» **TASK TO COMPLETE**
Lines from the beginning of the data through the line containing "The ransom of" are to be copied exactly, with no other line included.
*** RECORDS ***
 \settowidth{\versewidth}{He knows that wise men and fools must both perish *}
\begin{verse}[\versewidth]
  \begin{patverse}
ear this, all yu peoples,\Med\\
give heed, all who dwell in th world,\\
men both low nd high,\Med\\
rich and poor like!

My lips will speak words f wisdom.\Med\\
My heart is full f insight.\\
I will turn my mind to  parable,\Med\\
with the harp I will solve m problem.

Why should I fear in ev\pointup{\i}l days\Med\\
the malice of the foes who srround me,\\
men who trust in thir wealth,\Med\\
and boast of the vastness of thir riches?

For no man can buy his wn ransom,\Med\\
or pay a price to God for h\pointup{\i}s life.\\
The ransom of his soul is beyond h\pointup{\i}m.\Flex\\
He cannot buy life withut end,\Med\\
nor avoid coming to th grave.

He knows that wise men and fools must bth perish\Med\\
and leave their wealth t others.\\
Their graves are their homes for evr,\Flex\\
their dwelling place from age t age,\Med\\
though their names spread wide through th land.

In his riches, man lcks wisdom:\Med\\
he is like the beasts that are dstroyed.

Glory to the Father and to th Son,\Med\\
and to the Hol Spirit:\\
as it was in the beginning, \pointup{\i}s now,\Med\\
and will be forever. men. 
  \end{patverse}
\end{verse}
*** End of RECORDS ***
» **OUTPUT FOR THIS EXERCISE**
 \settowidth{\versewidth}{He knows that wise men and fools must both perish *}
\begin{verse}[\versewidth]
  \begin{patverse}
ear this, all yu peoples,\Med\\
give heed, all who dwell in th world,\\
men both low nd high,\Med\\
rich and poor like!

My lips will speak words f wisdom.\Med\\
My heart is full f insight.\\
I will turn my mind to  parable,\Med\\
with the harp I will solve m problem.

Why should I fear in ev\pointup{\i}l days\Med\\
the malice of the foes who srround me,\\
men who trust in thir wealth,\Med\\
and boast of the vastness of thir riches?

For no man can buy his wn ransom,\Med\\
or pay a price to God for h\pointup{\i}s life.\\
The ransom of his soul is beyond h\pointup{\i}m.\Flex\\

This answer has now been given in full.